Give only the number of lines in the data that include the string "have".

[Materials provided — start]

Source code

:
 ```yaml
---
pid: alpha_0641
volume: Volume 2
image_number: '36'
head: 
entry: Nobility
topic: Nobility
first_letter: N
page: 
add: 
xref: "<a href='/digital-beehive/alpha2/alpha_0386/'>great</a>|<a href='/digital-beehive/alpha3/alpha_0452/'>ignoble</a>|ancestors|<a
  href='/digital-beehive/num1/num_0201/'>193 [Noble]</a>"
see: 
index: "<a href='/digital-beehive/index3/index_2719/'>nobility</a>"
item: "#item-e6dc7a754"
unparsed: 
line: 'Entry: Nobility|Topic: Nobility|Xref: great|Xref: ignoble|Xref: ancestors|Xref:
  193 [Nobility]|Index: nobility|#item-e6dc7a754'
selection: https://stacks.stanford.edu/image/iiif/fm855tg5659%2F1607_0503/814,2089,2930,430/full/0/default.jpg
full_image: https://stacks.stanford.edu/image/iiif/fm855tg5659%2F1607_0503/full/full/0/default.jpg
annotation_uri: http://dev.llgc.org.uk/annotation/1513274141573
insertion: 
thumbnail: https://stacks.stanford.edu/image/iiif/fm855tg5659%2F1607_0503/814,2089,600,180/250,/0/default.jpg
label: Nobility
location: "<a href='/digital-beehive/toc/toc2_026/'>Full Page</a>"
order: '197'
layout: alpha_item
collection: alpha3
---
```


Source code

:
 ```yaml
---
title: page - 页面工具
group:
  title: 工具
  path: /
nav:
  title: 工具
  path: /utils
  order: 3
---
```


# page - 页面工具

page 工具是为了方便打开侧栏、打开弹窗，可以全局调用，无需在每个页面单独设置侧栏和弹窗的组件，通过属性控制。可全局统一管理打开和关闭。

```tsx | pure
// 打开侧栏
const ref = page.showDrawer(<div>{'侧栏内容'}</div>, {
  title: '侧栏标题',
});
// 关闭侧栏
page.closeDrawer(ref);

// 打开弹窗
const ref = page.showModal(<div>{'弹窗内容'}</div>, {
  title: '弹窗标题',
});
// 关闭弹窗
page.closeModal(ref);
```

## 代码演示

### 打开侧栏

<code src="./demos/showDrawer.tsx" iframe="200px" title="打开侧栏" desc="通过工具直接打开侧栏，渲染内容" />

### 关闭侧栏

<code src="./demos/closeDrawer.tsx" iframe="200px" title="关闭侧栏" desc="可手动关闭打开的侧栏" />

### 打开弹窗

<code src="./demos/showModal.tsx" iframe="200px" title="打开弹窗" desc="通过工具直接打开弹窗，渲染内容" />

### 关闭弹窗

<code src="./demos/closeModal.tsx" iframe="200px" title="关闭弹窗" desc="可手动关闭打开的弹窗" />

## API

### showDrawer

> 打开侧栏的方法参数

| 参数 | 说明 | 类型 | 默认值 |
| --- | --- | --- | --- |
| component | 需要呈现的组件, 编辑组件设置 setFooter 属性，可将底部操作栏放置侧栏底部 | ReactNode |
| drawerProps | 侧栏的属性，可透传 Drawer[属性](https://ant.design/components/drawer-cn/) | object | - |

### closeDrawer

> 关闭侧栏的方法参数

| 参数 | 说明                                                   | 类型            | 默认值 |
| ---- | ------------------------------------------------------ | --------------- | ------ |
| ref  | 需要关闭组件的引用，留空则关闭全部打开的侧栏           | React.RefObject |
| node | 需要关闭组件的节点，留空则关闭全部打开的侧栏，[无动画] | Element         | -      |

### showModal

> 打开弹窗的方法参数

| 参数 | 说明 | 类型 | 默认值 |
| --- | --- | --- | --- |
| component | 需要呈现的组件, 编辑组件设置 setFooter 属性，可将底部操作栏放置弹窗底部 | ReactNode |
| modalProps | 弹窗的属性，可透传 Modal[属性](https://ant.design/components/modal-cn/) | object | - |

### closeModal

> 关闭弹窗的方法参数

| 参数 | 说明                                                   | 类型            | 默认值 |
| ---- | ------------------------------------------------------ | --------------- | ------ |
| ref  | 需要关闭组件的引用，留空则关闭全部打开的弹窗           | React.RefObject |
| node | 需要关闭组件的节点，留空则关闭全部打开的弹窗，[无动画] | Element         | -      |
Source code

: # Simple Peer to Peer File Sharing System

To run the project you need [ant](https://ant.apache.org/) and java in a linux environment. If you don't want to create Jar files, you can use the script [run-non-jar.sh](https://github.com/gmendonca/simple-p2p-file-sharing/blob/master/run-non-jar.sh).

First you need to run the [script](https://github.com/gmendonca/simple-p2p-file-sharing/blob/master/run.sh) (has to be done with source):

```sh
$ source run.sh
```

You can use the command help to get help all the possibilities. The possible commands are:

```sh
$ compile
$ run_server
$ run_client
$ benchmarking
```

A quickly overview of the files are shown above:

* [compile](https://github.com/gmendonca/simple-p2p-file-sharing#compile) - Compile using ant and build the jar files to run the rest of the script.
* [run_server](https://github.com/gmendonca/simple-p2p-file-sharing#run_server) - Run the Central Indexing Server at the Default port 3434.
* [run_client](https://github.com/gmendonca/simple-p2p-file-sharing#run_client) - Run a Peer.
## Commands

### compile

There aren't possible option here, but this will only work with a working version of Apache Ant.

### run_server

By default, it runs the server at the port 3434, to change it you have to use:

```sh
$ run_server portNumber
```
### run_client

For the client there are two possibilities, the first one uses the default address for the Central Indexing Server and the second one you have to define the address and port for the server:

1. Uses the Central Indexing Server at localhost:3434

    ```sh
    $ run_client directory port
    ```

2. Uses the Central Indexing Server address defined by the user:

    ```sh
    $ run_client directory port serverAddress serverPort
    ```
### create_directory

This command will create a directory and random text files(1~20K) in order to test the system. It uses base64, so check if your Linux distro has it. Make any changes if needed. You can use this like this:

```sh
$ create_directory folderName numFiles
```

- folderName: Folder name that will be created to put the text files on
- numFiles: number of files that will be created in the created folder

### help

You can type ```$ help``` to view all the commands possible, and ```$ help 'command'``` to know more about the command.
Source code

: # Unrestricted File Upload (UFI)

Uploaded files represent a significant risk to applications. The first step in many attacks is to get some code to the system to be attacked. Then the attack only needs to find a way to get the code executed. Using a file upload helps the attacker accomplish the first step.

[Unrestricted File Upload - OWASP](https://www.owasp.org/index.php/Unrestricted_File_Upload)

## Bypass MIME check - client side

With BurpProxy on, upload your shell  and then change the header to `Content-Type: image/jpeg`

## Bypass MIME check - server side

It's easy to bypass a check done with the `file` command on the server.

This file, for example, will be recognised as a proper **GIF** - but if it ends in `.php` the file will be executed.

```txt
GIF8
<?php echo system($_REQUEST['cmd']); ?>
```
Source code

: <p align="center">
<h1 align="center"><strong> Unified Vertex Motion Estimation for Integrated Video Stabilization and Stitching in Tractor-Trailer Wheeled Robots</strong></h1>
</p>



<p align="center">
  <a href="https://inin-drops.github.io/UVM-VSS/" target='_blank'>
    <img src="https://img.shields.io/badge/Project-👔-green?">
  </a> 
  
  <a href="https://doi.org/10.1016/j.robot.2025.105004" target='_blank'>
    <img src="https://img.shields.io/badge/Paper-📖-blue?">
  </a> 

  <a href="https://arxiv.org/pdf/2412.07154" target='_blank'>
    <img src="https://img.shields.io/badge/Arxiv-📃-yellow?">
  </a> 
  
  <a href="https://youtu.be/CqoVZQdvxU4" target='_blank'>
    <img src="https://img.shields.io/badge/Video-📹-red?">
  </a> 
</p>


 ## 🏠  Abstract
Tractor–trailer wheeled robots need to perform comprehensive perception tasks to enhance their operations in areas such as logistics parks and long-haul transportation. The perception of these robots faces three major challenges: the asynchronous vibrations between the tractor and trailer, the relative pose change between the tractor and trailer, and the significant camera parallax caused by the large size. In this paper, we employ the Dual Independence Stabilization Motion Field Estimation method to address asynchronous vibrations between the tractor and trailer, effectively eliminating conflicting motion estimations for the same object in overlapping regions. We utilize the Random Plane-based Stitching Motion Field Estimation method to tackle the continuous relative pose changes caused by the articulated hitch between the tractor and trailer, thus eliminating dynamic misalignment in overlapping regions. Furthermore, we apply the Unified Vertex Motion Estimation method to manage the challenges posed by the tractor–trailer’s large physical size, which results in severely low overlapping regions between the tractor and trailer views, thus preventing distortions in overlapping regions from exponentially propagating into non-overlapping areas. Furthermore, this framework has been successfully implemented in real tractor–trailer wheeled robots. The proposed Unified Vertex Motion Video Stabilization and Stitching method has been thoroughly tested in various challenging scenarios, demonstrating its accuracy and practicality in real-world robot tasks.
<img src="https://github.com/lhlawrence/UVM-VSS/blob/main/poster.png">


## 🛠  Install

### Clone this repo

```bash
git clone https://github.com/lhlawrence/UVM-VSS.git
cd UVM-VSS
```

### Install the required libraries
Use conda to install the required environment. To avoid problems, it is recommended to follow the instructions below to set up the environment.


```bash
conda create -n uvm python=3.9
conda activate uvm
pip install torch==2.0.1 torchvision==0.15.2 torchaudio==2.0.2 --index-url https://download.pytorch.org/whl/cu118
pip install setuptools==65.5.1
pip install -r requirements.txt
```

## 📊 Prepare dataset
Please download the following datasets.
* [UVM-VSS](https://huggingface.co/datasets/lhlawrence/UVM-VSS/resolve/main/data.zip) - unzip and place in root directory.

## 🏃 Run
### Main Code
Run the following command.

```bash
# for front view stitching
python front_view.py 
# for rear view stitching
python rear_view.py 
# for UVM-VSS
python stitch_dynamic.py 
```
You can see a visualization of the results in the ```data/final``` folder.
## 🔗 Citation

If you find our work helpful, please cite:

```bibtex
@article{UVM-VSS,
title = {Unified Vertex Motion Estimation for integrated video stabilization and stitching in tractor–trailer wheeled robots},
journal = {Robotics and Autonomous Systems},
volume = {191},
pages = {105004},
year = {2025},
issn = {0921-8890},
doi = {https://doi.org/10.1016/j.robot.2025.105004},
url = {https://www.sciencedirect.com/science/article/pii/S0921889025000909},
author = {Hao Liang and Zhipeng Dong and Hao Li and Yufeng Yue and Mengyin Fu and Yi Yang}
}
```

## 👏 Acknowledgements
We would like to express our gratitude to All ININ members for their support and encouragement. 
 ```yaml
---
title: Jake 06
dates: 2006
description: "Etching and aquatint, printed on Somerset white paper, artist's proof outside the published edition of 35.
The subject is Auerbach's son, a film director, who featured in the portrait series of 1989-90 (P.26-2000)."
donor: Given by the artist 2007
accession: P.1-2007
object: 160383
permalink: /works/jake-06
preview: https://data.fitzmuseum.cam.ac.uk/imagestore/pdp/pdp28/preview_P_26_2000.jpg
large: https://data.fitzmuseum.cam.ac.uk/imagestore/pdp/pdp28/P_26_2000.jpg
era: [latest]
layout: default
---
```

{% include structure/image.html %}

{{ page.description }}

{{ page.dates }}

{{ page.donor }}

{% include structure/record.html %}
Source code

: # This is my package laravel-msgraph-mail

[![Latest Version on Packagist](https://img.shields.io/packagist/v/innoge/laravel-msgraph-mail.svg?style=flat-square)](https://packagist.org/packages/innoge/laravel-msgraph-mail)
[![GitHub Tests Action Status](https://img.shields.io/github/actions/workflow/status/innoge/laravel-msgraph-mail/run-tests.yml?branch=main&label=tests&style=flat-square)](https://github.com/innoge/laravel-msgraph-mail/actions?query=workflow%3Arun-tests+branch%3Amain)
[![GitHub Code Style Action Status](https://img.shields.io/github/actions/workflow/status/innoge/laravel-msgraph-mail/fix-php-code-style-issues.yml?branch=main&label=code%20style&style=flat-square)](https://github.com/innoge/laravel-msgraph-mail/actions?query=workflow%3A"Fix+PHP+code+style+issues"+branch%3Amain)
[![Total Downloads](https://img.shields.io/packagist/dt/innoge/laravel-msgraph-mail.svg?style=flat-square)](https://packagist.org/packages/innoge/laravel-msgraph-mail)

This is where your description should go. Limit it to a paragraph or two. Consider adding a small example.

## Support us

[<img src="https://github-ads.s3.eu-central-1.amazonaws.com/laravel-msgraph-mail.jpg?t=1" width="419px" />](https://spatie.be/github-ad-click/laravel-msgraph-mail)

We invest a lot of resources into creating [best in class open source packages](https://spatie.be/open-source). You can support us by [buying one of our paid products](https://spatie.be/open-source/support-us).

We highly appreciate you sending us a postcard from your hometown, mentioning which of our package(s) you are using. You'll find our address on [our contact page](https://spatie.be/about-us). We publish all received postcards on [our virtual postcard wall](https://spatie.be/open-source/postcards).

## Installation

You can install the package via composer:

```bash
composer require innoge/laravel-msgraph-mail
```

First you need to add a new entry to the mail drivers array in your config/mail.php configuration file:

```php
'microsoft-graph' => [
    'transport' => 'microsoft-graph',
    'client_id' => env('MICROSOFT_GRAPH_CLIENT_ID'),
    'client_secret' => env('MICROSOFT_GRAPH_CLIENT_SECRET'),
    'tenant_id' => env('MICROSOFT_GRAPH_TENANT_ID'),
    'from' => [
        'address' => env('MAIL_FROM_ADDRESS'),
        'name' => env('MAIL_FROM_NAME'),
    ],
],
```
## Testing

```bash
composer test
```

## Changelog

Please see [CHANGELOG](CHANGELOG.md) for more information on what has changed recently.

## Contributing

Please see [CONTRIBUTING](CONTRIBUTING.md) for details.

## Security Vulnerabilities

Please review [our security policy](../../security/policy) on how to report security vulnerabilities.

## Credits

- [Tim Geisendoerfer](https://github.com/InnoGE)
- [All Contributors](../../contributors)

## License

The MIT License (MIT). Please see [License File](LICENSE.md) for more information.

[Materials provided — finish]

Answer below:
2